Fig. 5: Polygenic Risk Score analysis.

Results of the polygenic risk score (PRS) analysis on the eight traits analyzed in this work (target traits), which were compared with different neuropsychiatric, educational, and neuroimaging phenotypes (training traits). In the heatmap, –log(p) of the R2 computed by PRSice57 at an association p-value threshold (PT) of 0.05 is reported. Complete summary statistics are reported in Tables S11a, b, c


In the present study, we investigated genetic effects on eight different neurocognitive skills, including behavioral features and predictors of dyslexia. We conducted a GWAS of up to 3468 subjects from nine different countries, speaking six different languages. Hence, our study represents the most detailed GWAS in the field in terms of phenotypes investigated, countries and languages involved, and one of the largest reported so far.

We identified a genome-wide significant effect on rapid automatized naming of letters, which showed a (relational) pleiotropic influence on the whole RAN domain and, to a lesser extent, on reading abilities. Rapid naming reflects the automaticity of visual–verbal access necessary for efficient word decoding, and accounts for a significant proportion of variance in word reading ability, especially reading fluency, which is independent of the well-established language and phonological processes implicated in reading, like phoneme awareness69. This association between RAN and reading (fluency) has been reported across different orthographies45 and over the life span70. Furthermore, RAN turned out to be a significant predictor of poor reading skills across orthographies38 and is also used in kindergarten to identify children at risk of dyslexia71. Good predictivity of reading performance has been reported for both alphanumeric and non-alphanumeric RAN measures, although correlations are usually stronger between alphanumeric RAN and reading fluency, compared with non-alphanumeric RAN (as reviewed by Kirby et al.72). The correlations between alphanumeric (letters and numbers) RAN and reading skills are also significant through adulthood73. Importantly, RAN predicts later reading performance independently from reading experience or early differences in reading ability74,75,76, and from phoneme awareness. While RAN has been shown to be an important predictor for reading problems, it should be noted that, in line with multiple-deficit models of dyslexia77, RAN represents one of several predictors of DD risk and reading abilities (reviewed in ref. 78). More recently, RAN has been also associated with other learning disorders, like dyscalculia, and it has been hypothesized that RAN deficits in dyslexic children may be independent from those detected in dyscalculic children79,80.

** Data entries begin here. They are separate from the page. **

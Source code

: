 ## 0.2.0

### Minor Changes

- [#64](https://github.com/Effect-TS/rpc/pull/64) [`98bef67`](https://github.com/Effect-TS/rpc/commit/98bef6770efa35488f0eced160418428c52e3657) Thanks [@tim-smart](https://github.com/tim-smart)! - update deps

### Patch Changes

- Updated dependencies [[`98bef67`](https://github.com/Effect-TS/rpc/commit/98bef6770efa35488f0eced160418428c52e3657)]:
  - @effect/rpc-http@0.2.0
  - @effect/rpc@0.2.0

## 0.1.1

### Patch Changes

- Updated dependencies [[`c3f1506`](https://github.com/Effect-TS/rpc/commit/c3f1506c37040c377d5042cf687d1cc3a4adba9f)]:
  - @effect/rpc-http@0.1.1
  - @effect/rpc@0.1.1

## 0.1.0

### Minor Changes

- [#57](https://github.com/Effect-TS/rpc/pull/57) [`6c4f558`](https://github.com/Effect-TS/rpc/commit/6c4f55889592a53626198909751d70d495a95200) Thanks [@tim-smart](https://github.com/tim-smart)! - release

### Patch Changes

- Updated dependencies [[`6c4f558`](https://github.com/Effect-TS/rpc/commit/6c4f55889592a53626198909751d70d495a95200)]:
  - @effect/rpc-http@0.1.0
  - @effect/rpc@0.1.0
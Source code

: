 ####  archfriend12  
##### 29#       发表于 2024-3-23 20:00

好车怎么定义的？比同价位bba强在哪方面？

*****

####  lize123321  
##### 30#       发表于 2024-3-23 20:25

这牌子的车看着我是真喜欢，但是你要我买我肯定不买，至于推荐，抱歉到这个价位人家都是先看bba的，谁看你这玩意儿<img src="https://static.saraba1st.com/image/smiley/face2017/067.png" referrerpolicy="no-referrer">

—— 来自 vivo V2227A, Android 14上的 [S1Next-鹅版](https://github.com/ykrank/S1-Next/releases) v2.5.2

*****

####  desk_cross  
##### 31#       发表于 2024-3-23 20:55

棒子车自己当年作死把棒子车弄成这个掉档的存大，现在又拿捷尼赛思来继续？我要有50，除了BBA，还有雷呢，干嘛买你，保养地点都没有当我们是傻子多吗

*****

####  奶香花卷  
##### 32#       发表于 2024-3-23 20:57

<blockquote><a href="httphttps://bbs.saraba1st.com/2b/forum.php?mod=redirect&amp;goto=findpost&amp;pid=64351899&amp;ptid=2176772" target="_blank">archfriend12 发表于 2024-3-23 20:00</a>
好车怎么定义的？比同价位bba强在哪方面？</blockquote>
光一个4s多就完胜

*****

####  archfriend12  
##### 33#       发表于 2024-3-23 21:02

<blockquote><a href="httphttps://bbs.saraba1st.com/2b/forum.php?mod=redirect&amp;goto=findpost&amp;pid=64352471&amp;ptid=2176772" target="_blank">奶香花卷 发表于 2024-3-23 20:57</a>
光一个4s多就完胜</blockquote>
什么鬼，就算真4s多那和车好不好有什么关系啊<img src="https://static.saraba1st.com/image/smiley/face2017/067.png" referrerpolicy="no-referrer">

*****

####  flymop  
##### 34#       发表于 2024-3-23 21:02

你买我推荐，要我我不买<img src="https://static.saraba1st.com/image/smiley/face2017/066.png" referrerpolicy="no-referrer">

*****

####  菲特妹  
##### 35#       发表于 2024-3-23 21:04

The most significant association signal with RANlet was observed for rs17663182, a variant located within MIR924HG (18q12.2; micro-RNA 924 host gene, or LINC00669). Additional significant associations were detected in the same region for other variants, all in high LD with the lead SNP, which suggests that they identified the same genetic effect on RANlet. This observation was supported by the absence of strong independent genetic effects on RANlet within a 100 kb window surrounding the strongest signal at rs17663182. An extensive lookup of these 18q12.2 variants in common online gene expression databases—including the Genotype-Tissue Expression portal (GTEx)81, the Brain eQTL Almanac (Braineac)82, the Blood eQTL browser83, and the seeQTL database84 —revealed weak evidence of expression quantitative trait loci (eQTL) involving rs17663182 and neighboring associated SNPs. Braineac reports nominally significant eQTL effects (p-value < 0.05) for these SNPs on MIR924HG expression in the occipital cortex, thalamus, and substantia nigra. In addition, HaploReg v4.1 indicated the presence of histone marks usually associated with transcriptional activity in the same region, such as H3K4me1, H3K27ac, and H3K9ac85. To the best of our knowledge, no regulatory role is known for MIR924HG, and MIR924 has not been functionally characterized so far. Nonetheless, the significant associations on 18q12.2 represent an interesting genetic effect for three main reasons:

First and foremost, evidence of genetic linkage to dyslexia-related cognitive traits has been reported for this region in previous studies, although not always reaching statistical significance86,87,88,89. In a genome-wide linkage analysis of a German cohort partly overlapping with our AGS dataset, a linkage peak to a principal component of RAN scores was observed in a region encompassing the microsatellite marker D18S1102, located ~2.1 Mb downstream of rs1766318289. Similarly, a linkage signal was later reported for the same marker with a composite RAN score, in a Dutch sib-pair sample. However, this association was weaker after including parents of the sib-pairs in the analysis86. Early evidence for linkage in 18q12 has been reported with word reading and orthographic coding, in samples partially overlapping with our Colorado and UK datasets87,88. In line with these findings, rs17663182 showed associations with traits other than RANlet in our analysis, including RANdig, RANpic, WRead, and NWRead (further discussed below). It would be tempting to connect the linkage signals mentioned above with the SNP associations at rs17663182, but it is important to point out that this association likely represents only a small fraction of these linkage signals or even a distinct genetic effect, because linkage and association analyses tend to detect different effects90.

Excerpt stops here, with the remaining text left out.